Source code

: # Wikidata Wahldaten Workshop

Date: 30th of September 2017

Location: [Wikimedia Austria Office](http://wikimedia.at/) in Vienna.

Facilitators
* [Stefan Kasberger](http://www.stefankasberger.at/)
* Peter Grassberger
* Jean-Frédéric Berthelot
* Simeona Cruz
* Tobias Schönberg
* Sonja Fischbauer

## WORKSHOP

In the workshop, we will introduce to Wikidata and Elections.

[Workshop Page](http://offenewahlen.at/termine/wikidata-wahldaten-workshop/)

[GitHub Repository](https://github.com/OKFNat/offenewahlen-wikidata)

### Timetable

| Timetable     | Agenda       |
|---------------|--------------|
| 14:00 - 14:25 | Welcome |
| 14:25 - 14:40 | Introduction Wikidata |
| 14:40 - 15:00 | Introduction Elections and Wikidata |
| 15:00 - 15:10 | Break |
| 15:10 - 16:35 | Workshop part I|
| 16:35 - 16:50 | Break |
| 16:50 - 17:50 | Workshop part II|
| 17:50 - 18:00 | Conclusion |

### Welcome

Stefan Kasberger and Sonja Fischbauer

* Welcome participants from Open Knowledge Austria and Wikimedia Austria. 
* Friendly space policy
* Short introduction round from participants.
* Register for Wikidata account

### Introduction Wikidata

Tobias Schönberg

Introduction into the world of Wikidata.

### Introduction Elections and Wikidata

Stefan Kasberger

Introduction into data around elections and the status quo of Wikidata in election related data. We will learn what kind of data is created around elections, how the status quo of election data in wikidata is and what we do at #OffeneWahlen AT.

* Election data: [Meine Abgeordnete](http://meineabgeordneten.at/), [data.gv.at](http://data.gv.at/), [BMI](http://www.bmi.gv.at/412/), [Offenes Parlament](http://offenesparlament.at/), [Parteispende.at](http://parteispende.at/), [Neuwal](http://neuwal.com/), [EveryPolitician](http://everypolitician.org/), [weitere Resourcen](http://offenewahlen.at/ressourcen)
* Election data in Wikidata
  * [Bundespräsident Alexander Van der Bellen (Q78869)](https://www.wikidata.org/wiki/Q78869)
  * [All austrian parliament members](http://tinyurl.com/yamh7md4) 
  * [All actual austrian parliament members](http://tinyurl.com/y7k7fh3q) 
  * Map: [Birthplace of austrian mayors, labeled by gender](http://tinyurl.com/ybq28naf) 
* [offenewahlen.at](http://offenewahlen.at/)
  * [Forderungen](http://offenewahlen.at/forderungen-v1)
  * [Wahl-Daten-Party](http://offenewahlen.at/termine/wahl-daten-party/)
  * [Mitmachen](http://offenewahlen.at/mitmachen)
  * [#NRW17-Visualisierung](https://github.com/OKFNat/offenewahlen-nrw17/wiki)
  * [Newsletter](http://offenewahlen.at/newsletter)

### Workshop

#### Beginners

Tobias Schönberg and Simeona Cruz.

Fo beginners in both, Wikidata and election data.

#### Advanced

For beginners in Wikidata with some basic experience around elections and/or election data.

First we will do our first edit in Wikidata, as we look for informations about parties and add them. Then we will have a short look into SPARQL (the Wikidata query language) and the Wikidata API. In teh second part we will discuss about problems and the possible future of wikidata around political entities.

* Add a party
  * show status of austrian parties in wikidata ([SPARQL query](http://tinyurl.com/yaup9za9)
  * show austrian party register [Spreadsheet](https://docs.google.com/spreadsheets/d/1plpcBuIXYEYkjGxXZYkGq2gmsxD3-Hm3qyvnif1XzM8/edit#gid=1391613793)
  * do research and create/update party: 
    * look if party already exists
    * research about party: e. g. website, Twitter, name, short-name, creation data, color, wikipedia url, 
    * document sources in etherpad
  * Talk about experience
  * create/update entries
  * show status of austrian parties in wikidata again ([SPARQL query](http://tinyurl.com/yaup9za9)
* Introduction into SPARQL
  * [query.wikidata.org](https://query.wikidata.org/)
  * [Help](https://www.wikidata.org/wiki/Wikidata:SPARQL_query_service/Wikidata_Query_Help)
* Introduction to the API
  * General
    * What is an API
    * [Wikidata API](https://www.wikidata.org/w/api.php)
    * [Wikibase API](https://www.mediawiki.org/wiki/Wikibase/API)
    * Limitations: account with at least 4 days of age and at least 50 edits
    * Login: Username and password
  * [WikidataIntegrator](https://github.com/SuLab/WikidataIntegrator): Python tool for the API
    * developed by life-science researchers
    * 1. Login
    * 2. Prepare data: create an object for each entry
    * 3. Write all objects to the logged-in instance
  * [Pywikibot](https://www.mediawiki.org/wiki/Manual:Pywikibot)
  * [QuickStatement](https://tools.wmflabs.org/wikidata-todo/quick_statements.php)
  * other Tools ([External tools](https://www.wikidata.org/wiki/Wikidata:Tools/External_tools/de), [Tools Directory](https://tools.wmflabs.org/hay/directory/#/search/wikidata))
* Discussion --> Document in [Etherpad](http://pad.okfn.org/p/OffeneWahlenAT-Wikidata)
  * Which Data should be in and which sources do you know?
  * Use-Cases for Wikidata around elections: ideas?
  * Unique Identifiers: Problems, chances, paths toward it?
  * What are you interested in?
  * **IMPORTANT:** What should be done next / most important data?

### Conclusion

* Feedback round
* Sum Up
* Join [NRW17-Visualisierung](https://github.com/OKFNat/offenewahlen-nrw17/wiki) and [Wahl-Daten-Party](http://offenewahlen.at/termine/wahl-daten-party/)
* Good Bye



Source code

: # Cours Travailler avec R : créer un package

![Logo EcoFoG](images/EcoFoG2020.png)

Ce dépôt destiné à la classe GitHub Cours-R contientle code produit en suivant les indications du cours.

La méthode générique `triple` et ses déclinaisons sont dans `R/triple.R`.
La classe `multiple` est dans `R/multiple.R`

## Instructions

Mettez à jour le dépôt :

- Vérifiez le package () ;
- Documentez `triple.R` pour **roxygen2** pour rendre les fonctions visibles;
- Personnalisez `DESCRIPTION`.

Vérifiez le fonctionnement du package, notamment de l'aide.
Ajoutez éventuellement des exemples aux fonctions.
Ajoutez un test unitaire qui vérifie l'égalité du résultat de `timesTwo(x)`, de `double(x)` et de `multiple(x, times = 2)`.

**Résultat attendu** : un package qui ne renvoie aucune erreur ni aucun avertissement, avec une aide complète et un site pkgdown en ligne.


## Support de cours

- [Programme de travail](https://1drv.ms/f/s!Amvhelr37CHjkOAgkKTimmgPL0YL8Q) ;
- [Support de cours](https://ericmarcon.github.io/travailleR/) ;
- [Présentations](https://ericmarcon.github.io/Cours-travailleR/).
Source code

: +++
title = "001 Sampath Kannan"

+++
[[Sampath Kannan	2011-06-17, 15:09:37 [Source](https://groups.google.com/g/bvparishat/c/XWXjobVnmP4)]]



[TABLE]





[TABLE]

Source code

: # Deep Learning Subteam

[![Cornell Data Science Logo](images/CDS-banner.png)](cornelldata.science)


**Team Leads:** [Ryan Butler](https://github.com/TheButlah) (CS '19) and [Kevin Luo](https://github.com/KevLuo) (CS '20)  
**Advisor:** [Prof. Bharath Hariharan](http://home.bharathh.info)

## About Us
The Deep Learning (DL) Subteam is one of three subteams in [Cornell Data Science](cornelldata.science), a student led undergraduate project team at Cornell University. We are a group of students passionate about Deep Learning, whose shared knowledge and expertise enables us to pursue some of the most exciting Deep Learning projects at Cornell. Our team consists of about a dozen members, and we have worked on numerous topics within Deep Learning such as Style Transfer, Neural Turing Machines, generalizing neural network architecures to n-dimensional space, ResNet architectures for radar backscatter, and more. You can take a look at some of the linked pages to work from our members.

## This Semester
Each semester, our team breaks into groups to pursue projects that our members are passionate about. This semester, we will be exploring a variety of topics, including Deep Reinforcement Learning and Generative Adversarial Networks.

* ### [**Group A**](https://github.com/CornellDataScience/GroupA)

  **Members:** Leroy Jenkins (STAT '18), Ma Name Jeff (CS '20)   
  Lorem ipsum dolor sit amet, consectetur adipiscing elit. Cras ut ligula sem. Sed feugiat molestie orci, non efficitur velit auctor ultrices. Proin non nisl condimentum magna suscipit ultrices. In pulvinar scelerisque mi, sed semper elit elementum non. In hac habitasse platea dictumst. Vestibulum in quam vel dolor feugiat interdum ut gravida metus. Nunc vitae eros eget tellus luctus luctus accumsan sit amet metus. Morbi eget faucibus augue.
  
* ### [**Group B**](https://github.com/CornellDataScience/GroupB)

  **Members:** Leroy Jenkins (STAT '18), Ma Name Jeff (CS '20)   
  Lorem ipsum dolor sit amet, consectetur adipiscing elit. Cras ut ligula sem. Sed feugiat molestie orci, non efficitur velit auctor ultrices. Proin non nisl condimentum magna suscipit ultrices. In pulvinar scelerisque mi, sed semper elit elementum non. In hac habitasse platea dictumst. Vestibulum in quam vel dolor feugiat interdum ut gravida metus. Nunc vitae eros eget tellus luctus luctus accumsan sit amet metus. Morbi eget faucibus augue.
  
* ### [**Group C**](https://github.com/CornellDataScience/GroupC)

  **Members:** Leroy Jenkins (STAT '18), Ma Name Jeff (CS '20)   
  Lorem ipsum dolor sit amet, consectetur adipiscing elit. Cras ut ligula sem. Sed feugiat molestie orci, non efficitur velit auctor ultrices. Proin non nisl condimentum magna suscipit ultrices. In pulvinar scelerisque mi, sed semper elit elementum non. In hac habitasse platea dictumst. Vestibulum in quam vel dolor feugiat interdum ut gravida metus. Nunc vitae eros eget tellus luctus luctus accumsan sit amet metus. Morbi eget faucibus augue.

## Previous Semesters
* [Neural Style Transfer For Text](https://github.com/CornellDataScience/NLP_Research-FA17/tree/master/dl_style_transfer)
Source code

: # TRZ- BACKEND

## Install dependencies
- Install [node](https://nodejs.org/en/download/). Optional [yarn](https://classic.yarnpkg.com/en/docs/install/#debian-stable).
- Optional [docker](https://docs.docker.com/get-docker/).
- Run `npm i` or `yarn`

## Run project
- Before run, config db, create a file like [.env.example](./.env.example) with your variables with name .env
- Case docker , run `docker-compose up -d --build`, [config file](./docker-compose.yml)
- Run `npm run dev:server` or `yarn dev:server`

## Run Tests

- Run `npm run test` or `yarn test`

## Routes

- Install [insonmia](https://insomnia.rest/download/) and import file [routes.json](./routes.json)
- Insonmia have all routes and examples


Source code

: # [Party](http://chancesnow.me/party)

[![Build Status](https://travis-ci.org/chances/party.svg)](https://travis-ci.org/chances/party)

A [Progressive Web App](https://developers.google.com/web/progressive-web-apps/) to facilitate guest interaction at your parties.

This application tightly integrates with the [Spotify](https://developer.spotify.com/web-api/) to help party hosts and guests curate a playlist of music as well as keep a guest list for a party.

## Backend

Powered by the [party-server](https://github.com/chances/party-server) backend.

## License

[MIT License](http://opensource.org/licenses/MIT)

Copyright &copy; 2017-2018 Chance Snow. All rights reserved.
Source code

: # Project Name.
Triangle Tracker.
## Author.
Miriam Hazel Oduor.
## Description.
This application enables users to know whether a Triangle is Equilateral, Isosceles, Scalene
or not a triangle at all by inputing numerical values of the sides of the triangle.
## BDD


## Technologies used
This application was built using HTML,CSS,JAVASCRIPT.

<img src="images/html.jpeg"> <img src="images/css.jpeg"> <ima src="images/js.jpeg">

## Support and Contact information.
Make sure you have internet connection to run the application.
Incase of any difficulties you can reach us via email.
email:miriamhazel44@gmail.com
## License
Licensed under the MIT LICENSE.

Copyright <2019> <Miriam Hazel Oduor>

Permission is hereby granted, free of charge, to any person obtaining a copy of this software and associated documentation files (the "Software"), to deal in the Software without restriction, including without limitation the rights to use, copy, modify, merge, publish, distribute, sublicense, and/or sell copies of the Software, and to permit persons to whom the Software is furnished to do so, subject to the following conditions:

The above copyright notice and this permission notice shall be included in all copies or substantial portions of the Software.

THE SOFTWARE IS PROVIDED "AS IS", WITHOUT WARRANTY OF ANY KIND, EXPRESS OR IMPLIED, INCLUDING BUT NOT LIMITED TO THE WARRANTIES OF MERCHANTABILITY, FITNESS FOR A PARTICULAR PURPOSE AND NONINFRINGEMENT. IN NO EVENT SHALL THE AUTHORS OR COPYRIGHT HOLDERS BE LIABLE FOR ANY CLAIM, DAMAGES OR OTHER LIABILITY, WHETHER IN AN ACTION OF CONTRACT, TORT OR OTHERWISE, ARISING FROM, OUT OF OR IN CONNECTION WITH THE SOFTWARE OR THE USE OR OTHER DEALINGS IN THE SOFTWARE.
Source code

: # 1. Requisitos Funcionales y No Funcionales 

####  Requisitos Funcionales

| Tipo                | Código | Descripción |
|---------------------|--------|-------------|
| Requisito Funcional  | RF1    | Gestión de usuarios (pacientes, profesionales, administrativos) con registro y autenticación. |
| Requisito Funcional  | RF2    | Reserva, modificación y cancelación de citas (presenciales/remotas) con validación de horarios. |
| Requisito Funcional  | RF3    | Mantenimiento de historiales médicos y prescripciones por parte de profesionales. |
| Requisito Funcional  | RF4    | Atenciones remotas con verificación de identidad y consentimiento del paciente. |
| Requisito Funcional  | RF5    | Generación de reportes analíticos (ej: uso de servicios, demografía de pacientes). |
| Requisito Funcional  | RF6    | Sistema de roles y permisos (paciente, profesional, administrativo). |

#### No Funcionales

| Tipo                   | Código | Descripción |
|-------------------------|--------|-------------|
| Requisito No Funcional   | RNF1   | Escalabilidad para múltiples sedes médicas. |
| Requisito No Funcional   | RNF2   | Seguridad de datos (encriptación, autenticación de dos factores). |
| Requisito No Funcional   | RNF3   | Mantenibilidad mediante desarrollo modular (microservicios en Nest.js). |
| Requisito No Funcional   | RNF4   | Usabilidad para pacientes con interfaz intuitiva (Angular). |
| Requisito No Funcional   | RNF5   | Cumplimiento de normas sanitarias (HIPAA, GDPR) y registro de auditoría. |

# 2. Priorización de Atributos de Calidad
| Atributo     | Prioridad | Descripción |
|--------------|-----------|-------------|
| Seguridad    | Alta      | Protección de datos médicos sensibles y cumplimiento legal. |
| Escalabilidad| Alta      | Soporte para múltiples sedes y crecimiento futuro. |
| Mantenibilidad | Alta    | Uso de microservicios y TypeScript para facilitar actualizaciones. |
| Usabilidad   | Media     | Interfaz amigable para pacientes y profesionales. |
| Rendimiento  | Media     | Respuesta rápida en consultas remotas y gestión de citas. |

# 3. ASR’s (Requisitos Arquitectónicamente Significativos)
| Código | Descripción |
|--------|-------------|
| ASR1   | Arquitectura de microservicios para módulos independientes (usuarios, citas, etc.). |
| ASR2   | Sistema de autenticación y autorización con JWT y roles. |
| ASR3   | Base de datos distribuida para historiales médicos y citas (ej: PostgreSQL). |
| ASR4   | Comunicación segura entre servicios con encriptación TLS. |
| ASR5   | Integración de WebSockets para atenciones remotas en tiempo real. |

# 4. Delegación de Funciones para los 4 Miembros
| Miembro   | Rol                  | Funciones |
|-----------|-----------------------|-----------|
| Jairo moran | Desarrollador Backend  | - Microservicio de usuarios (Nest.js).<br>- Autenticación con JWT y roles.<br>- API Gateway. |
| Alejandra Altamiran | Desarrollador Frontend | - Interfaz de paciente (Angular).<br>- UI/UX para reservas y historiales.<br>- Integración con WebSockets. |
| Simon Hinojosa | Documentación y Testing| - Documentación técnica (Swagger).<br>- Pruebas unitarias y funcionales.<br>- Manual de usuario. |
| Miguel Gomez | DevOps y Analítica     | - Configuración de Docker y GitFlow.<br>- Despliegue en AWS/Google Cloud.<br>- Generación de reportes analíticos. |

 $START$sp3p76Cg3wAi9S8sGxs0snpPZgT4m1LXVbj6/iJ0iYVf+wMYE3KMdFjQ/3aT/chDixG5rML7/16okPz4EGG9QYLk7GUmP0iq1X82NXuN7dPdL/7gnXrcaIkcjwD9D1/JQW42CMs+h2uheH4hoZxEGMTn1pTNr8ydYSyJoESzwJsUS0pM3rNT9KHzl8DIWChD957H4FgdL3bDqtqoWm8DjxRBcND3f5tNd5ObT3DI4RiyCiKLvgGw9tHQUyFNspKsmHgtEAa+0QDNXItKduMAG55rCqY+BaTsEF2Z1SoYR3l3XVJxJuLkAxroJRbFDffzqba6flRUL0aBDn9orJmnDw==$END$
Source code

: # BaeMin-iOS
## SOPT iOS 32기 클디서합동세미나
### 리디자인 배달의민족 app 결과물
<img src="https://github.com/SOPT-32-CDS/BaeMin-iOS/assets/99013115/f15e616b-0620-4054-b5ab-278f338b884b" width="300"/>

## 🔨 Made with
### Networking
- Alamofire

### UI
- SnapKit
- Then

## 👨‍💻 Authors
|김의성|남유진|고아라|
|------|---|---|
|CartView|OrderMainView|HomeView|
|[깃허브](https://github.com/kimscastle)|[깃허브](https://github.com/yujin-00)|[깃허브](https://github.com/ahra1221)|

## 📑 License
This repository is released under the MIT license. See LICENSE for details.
----------------
**EXERCISE GOAL**:
Which lines above run from the one containing "### Timetable" down to the one containing "### Welcome"? Repeat exactly those, both ends included, and nothing else.

**ANSWER BOX**:
### Timetable

| Timetable     | Agenda       |
|---------------|--------------|
| 14:00 - 14:25 | Welcome |
| 14:25 - 14:40 | Introduction Wikidata |
| 14:40 - 15:00 | Introduction Elections and Wikidata |
| 15:00 - 15:10 | Break |
| 15:10 - 16:35 | Workshop part I|
| 16:35 - 16:50 | Break |
| 16:50 - 17:50 | Workshop part II|
| 17:50 - 18:00 | Conclusion |

### Welcome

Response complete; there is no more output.